So what ChatGPT did is actually very interesting. It hallucinated a world in which tab readers would want to use Soundslice. But, largely, my guess is they probably don't....today. In a future world, they might? Especially if Soundslice then enables additional features that make tab readers get more out of the result.
It’s not that they added a new feature because there was demand.
They added a new feature because technology hallucinated a feature that didn’t exist.
The savior of tech, generative AI, was telling folks a feature existed that didn’t exist.
That’s what the headline is, and in a sane world the folks that run ChatGPT would be falling over themselves to be sure it didn’t happen again, because next time it might not be so benign as it was this time.
This would be a world without generative AI available to the public, at the moment. Requiring perfection would either mean guardrails that would make it useless for most cases, or no LLM access until AGI exists, which are both completely irrational, since many people are finding practical value in its current imperfect state.
The current state of LLM is useful for what it's useful for, warnings of hallucinations are present on every official public interface, and its limitations are quickly understood with any real use.
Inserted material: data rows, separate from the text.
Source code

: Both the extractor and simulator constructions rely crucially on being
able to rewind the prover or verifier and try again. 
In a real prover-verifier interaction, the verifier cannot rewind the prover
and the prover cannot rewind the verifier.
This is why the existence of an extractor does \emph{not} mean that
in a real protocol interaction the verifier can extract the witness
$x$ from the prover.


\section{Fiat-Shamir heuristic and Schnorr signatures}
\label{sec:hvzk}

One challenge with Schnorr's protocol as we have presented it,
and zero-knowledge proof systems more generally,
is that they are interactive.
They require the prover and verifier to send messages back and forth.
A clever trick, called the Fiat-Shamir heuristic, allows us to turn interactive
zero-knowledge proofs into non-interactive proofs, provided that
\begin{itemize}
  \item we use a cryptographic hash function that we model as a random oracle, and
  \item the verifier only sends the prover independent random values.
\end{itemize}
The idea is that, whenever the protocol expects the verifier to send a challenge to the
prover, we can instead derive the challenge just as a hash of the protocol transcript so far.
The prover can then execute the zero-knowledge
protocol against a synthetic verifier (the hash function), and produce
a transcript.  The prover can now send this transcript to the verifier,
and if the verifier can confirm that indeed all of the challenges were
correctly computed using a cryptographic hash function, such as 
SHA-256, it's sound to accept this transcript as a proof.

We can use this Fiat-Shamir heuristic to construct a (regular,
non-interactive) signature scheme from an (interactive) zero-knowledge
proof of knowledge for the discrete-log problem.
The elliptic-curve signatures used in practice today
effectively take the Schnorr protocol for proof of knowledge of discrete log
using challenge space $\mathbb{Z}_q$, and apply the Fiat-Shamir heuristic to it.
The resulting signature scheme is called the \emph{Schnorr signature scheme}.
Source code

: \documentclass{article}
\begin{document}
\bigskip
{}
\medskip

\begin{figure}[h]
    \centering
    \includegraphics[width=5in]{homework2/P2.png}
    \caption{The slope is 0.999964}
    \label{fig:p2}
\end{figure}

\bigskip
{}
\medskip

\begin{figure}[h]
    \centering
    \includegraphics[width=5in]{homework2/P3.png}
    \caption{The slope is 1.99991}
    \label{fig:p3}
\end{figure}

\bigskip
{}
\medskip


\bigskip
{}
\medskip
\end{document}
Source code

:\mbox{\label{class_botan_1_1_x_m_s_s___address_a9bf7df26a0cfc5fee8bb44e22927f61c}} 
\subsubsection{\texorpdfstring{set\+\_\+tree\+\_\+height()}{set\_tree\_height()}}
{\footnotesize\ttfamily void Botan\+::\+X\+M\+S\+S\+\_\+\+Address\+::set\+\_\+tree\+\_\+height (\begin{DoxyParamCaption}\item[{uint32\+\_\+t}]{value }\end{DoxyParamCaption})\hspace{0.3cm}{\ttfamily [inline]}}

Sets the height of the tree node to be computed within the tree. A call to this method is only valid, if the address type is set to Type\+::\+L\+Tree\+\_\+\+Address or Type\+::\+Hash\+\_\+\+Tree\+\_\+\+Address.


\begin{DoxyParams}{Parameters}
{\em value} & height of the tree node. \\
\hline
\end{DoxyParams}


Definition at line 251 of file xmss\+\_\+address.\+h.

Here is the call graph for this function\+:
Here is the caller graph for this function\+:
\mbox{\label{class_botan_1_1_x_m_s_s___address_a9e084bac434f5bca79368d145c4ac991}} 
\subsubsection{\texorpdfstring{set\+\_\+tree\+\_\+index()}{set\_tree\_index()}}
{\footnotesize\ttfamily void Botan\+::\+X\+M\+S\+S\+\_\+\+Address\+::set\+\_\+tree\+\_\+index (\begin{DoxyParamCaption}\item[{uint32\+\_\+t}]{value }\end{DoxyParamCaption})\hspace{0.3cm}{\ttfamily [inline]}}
Nearly everyone in AI research is working on this problem, directly or indirectly.
Really!?
If “don’t hallucinate” is too much to ask then ethics flew out the window long ago.
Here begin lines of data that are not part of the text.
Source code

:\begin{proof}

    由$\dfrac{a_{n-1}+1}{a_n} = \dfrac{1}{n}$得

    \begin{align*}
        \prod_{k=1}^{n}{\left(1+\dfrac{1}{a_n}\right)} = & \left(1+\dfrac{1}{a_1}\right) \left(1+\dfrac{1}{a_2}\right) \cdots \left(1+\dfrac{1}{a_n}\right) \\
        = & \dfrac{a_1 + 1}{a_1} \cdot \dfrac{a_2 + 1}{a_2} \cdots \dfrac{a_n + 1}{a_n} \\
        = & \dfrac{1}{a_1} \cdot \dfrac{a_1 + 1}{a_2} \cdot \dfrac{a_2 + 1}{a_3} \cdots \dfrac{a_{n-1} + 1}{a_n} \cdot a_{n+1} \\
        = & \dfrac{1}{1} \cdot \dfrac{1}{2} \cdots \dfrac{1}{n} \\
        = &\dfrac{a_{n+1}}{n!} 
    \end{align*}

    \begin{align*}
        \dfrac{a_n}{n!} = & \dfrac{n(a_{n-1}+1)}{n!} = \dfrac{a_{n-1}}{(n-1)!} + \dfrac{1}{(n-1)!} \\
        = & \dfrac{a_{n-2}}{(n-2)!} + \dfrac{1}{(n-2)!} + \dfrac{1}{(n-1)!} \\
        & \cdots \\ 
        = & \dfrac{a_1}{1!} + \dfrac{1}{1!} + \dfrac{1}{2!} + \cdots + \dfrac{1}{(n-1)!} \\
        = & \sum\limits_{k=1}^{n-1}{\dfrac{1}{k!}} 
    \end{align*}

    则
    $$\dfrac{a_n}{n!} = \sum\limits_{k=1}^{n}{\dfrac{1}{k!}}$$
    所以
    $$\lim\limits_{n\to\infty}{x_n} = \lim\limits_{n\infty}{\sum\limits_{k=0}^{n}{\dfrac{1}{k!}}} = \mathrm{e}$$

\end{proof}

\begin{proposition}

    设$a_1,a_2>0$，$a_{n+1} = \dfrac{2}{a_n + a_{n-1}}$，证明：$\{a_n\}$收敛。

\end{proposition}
> If “don’t hallucinate” is too much to ask then ethics flew out the window long ago.
Those sentences aren't compatible.
> but hallucination is a major issue
Again, every official public AI interface has warnings/disclaimers for this issue. It's well known. It's not some secret. Every AI researcher is directly or indirectly working on this.
> is in the opposite direction of the “goal” of AGI
This isn't a logical statement, so it's difficult to respond to. Hallucination isn't a direction that's being headed towards, it's being actively, with intent and $$$, headed away from.
What?? What does AGI have to do with this? (If this was some kind of hyperbolic joke, sorry, i didn't get it.)
But, more importantly, the GP only said that in a sane world, the ChatGPT creators should be the ones trying to fix this mistake on ChatGPT. After all, it's obviously a mistake on ChatGPT's part, right?
That was the main point of the GP post. It was not about "requiring perfection" or something like that. So please let's not attack a straw man.
Their requirement is no hallucinations [1], also stated as "be sure it didn't happen again" in the original comment. If you define a hallucination as something that wasn't in the training data, directly or indirectly (indirectly being something like an "obvious" abstract concept), then you've placed a profound constraint on the system, requiring determinism. That requirement fundamentally, by the non-deterministic statistics that these run on, means you cannot use an LLM, as they exist today. They're not "truth" machines - use a database instead.
Saying "I don't know", with determinism is only slightly different than saying "I know" with determinism, since it requires being fully aware of what you do know, not at a fact level, but at a conceptual/abstract level. Once you have a system that fully reasons about concepts, is self aware of its own knowledge, and can find the fundamental "truth" to answer a question with determinism, you have something indistinguishable from AGI.
Of course, there's a terrible hell that lives between those two, in the form of: "Error: Question outside of known questions." I think a better alternative to this hell would be a breakthrough that allowed "confidence" to be quantified. So, accept that hallucinations will exist, but present uncertainty to the user.
Meanwhile, sensible people have concluded that, even though it isn’t perfect, Wikipedia is still very, very useful – despite the possibility of being misled occasionally.
There is a chasm of difference between being misled occasionally (Wikipedia) and frequently (LLMs). I don’t think you understand how much effort goes on behind the scenes at Wikipedia. No, not everyone can edit every Wikipedia page willy-nilly. Pages for major political figures often can only be edited with an account. IPs like those of iCloud Private Relay are banned and can’t anonymously edit the most basic of pages.
Furthermore, Wikipedia was always honest about what it is from the start. They managed expectations, underpromised and overdelivered. The bozos releasing LLMs talk about them as if they created the embryo of god, and giving money to their religion will solve all your problems.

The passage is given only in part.